My second fondest memory! We were at my niece’s wedding in the Dominican Republic several years ago. One day, it rained constantly, so we stayed inside playing Texas Hold ’em poker … and drinking! At one point, dad, not a heavy drinker, was feeling the affects of a little too much scotch. He was hanging on to a pole in the middle of the room asking for someone to get him another drink. My brother Ben said to him, “if you can say it, I’ll get it for you!” The best that could do was “Ca shumun ge me a sc … sc …! He didn’t get the drink, but he did get the death stare from my mother who was none too impressed with his drunkenness!
My proudest memory! After our mother developed ALS and became bedridden, dad fearlessly stepped up to the plate to to take care of her. After 60 years of mom looking after him, he had to learn how to cook meals, clean the house, do the laundry and do the shopping, all the while, tending to our mother with the same protectiveness as a mother bear taking care of her cub. It was the best shape he had been in for years.

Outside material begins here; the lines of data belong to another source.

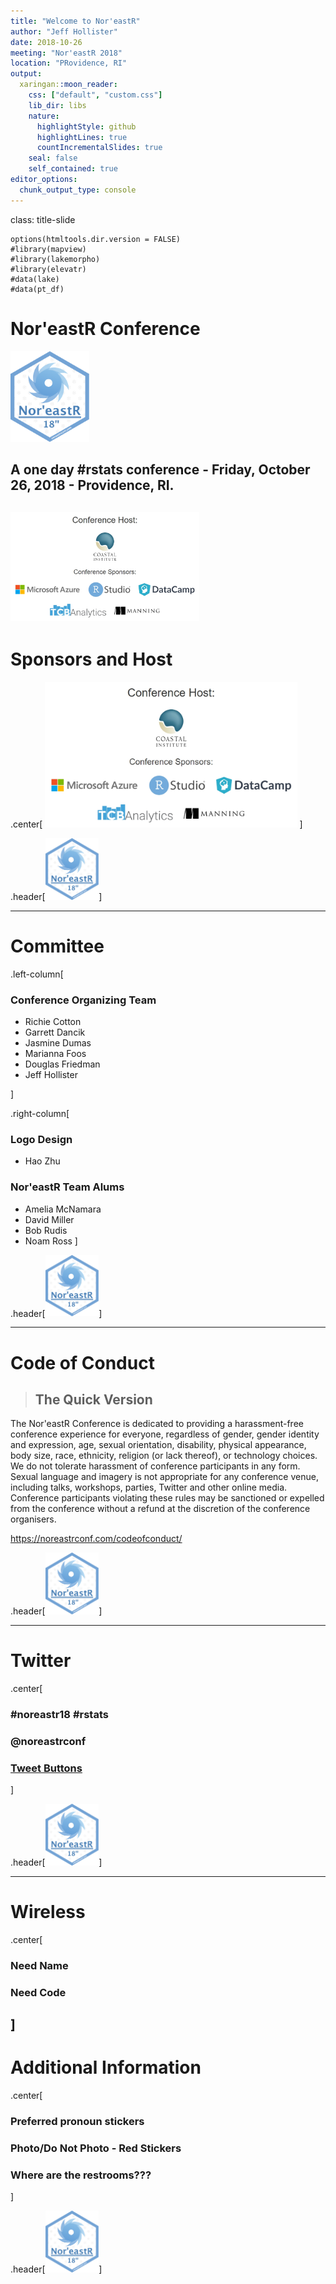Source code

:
 ```yaml
---
title: "Welcome to Nor'eastR"
author: "Jeff Hollister"
date: 2018-10-26
meeting: "Nor'eastR 2018"
location: "PRovidence, RI"
output:
  xaringan::moon_reader:
    css: ["default", "custom.css"]
    lib_dir: libs
    nature:
      highlightStyle: github
      highlightLines: true
      countIncrementalSlides: true
    seal: false
    self_contained: true
editor_options: 
  chunk_output_type: console
---
```

class: title-slide   

```{r setup, include=FALSE, message=FALSE}
options(htmltools.dir.version = FALSE)
#library(mapview)
#library(lakemorpho)
#library(elevatr)
#data(lake)
#data(pt_df)
```

# Nor'eastR Conference

<img src="noreastr_big.png" style="width: 25%; height: 25%;"></img>

## A one day \#rstats conference - Friday, October 26, 2018 - Providence, RI.

<img src="sponsors.jpg" style="width: 60%; height: 60%;"></img>
---

# Sponsors and Host

.center[
<img src="sponsors.jpg" style="width: 80%; height: 80%;"></img>
]

.header[<img src="noreastr_big.png" style="width: 17%; height: 17%;"></img>]

---

# Committee

.left-column[
### Conference Organizing Team

- Richie Cotton
- Garrett Dancik
- Jasmine Dumas
- Marianna Foos
- Douglas Friedman
- Jeff Hollister

]

.right-column[
### Logo Design
- Hao Zhu

### Nor'eastR Team Alums 
- Amelia McNamara
- David Miller
- Bob Rudis
- Noam Ross
]

.header[<img src="noreastr_big.png" style="width: 17%; height: 17%;"></img>]

---

# Code of Conduct 

> ## The Quick Version
The Nor'eastR Conference is dedicated to providing a harassment-free conference experience for everyone, regardless of gender, gender identity and expression, age, sexual orientation, disability, physical appearance, body size, race, ethnicity, religion (or lack thereof), or technology choices. We do not tolerate harassment of conference participants in any form. Sexual language and imagery is not appropriate for any conference venue, including talks, workshops, parties, Twitter and other online media. Conference participants violating these rules may be sanctioned or expelled from the conference without a refund at the discretion of the conference organisers.

<https://noreastrconf.com/codeofconduct/>

.header[<img src="noreastr_big.png" style="width: 17%; height: 17%;"></img>]

---
# Twitter

.center[
### \#noreastr18 \#rstats
### @noreastrconf
### [Tweet Buttons](https://noreastrconf.com/schedule)
]

.header[<img src="noreastr_big.png" style="width: 17%; height: 17%;"></img>]

---
# Wireless

.center[
### Need Name
### Need Code
]
---
# Additional Information

.center[
### Preferred pronoun stickers
### Photo/Do Not Photo - Red Stickers
### Where are the restrooms???
]

.header[<img src="noreastr_big.png" style="width: 17%; height: 17%;"></img>]


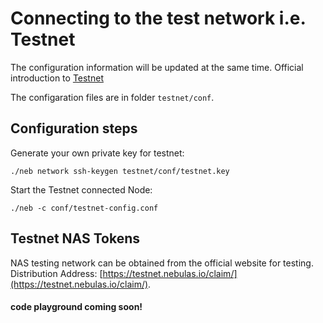 # Connecting to the test network i.e. Testnet

The configuration information will be updated at the same time. Official introduction to [Testnet](https://github.com/nebulasio/wiki/blob/master/testnet.md)

The configaration files are in folder `testnet/conf`.

## Configuration steps

Generate your own private key for testnet:
```
./neb network ssh-keygen testnet/conf/testnet.key
```

Start the Testnet connected Node:

```
./neb -c conf/testnet-config.conf
```

## Testnet NAS Tokens


NAS testing network can be obtained from the official website for testing. Distribution Address: [https://testnet.nebulas.io/claim/](https://testnet.nebulas.io/claim/).


#### code playground coming soon!
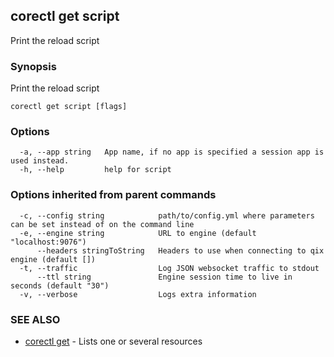 ## corectl get script

Print the reload script

### Synopsis

Print the reload script

```
corectl get script [flags]
```

### Options

```
  -a, --app string   App name, if no app is specified a session app is used instead.
  -h, --help         help for script
```

### Options inherited from parent commands

```
  -c, --config string            path/to/config.yml where parameters can be set instead of on the command line
  -e, --engine string            URL to engine (default "localhost:9076")
      --headers stringToString   Headers to use when connecting to qix engine (default [])
  -t, --traffic                  Log JSON websocket traffic to stdout
      --ttl string               Engine session time to live in seconds (default "30")
  -v, --verbose                  Logs extra information
```

### SEE ALSO

* [corectl get](corectl_get.md)	 - Lists one or several resources

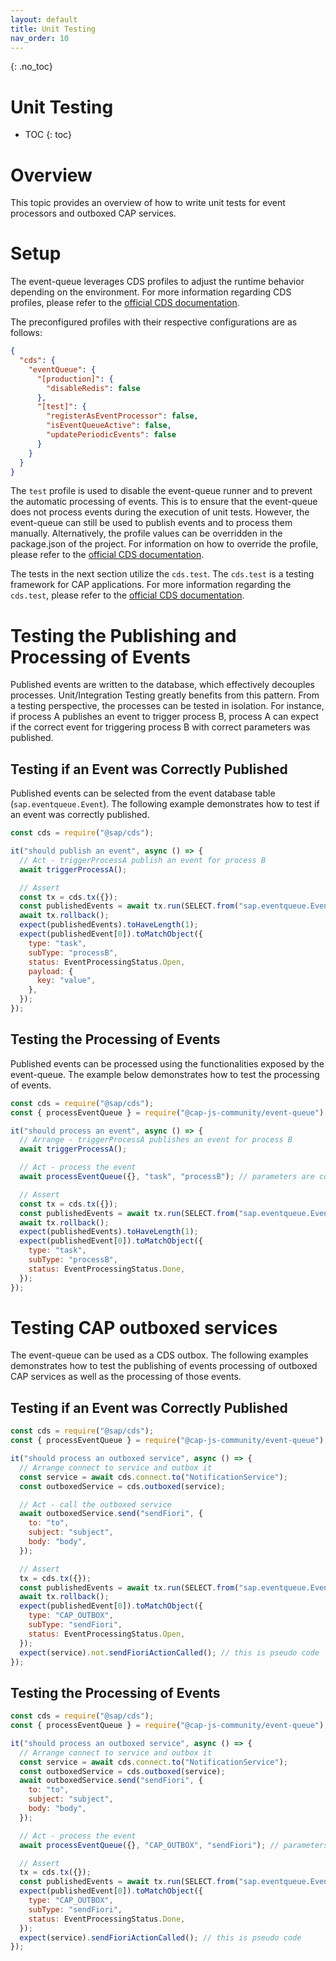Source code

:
 ```yaml
---
layout: default
title: Unit Testing
nav_order: 10
---
```


<!-- prettier-ignore-start -->

{: .no_toc}

# Unit Testing

- TOC
{: toc}
<!-- prettier-ignore-end -->

# Overview

This topic provides an overview of how to write unit tests for event processors and outboxed CAP services.

# Setup

The event-queue leverages CDS profiles to adjust the runtime behavior depending on the environment. For more
information regarding CDS profiles, please refer to
the [official CDS documentation](https://cap.cloud.sap/docs/node.js/cds-env#profiles).

The preconfigured profiles with their respective configurations are as follows:

```json
{
  "cds": {
    "eventQueue": {
      "[production]": {
        "disableRedis": false
      },
      "[test]": {
        "registerAsEventProcessor": false,
        "isEventQueueActive": false,
        "updatePeriodicEvents": false
      }
    }
  }
}
```

The `test` profile is used to disable the event-queue runner and to prevent the automatic processing of events. This is
to ensure that the event-queue does not process events during the execution of unit tests. However, the event-queue can
still be used to publish events and to process them manually. Alternatively, the profile values can be overridden in the
package.json of the project. For information on how to override the profile, please refer to the
[official CDS documentation](https://cap.cloud.sap/docs/node.js/cds-env#sources-for-cds-env).

The tests in the next section utilize the `cds.test`. The `cds.test` is a testing framework for CAP applications. For
more information regarding the `cds.test`, please refer to the [official CDS documentation](https://cap.cloud.sap/docs/node.js/cds-test).

# Testing the Publishing and Processing of Events

Published events are written to the database, which effectively decouples processes. Unit/Integration Testing greatly
benefits from this pattern. From a testing perspective, the processes can be tested in isolation. For instance, if
process A publishes an event to trigger process B, process A can expect if the correct event for triggering process B
with correct parameters was published.

## Testing if an Event was Correctly Published

Published events can be selected from the event database table (`sap.eventqueue.Event`). The following example
demonstrates how to test if an event was correctly published.

```javascript
const cds = require("@sap/cds");

it("should publish an event", async () => {
  // Act - triggerProcessA publish an event for process B
  await triggerProcessA();

  // Assert
  const tx = cds.tx({});
  const publishedEvents = await tx.run(SELECT.from("sap.eventqueue.Event"));
  await tx.rollback();
  expect(publishedEvents).toHaveLength(1);
  expect(publishedEvent[0]).toMatchObject({
    type: "task",
    subType: "processB",
    status: EventProcessingStatus.Open,
    payload: {
      key: "value",
    },
  });
});
```

## Testing the Processing of Events

Published events can be processed using the functionalities exposed by the event-queue. The example below demonstrates
how to test the processing of events.

```javascript
const cds = require("@sap/cds");
const { processEventQueue } = require("@cap-js-community/event-queue");

it("should process an event", async () => {
  // Arrange - triggerProcessA publishes an event for process B
  await triggerProcessA();

  // Act - process the event
  await processEventQueue({}, "task", "processB"); // parameters are cds context, type, and subType

  // Assert
  const tx = cds.tx({});
  const publishedEvents = await tx.run(SELECT.from("sap.eventqueue.Event"));
  await tx.rollback();
  expect(publishedEvents).toHaveLength(1);
  expect(publishedEvent[0]).toMatchObject({
    type: "task",
    subType: "processB",
    status: EventProcessingStatus.Done,
  });
});
```

# Testing CAP outboxed services

The event-queue can be used as a CDS outbox. The following examples demonstrates how to test the publishing of events
processing of outboxed CAP services as well as the processing of those events.

## Testing if an Event was Correctly Published

```javascript
const cds = require("@sap/cds");
const { processEventQueue } = require("@cap-js-community/event-queue");

it("should process an outboxed service", async () => {
  // Arrange connect to service and outbox it
  const service = await cds.connect.to("NotificationService");
  const outboxedService = cds.outboxed(service);

  // Act - call the outboxed service
  await outboxedService.send("sendFiori", {
    to: "to",
    subject: "subject",
    body: "body",
  });

  // Assert
  tx = cds.tx({});
  const publishedEvents = await tx.run(SELECT.from("sap.eventqueue.Event"));
  await tx.rollback();
  expect(publishedEvent[0]).toMatchObject({
    type: "CAP_OUTBOX",
    subType: "sendFiori",
    status: EventProcessingStatus.Open,
  });
  expect(service).not.sendFioriActionCalled(); // this is pseudo code
});
```

## Testing the Processing of Events

```javascript
const cds = require("@sap/cds");
const { processEventQueue } = require("@cap-js-community/event-queue");

it("should process an outboxed service", async () => {
  // Arrange connect to service and outbox it
  const service = await cds.connect.to("NotificationService");
  const outboxedService = cds.outboxed(service);
  await outboxedService.send("sendFiori", {
    to: "to",
    subject: "subject",
    body: "body",
  });

  // Act - process the event
  await processEventQueue({}, "CAP_OUTBOX", "sendFiori"); // parameters are cds context, type, and subType

  // Assert
  tx = cds.tx({});
  const publishedEvents = await tx.run(SELECT.from("sap.eventqueue.Event"));
  expect(publishedEvent[0]).toMatchObject({
    type: "CAP_OUTBOX",
    subType: "sendFiori",
    status: EventProcessingStatus.Done,
  });
  expect(service).sendFioriActionCalled(); // this is pseudo code
});
```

Unfortunately, after mom passed on, dad became inactive and very fearful, contributing greatly to the deterioration in his physical and mental health.
Perhaps the most telling thing about our father was something he revealed to my brother Al several months ago. He told Al that he really wanted to be a farmer, but unfortunately, when he came of age, our grandparents were not in a position to sell him the farm or take him on as a partner. And so, he became a police officer. I/we found it interesting that he had never mentioned this before [Al confirmed with dad’s sister Eileen that this was the case]. He never complained about his lot in life. Never acted like a victim over his missed calling. He just did the best he could at what he was doing: a husband, a father, a police officer, a carpenter, a renovator, a hockey coach, a duck carver, a fisherman, a hunter and occasionally, someone who had a little too much scotch to coherently ask for another drink! And oh yes, a hobby farmer!
Know this for certain dad! We love you now, we loved you when you were alive and we miss you!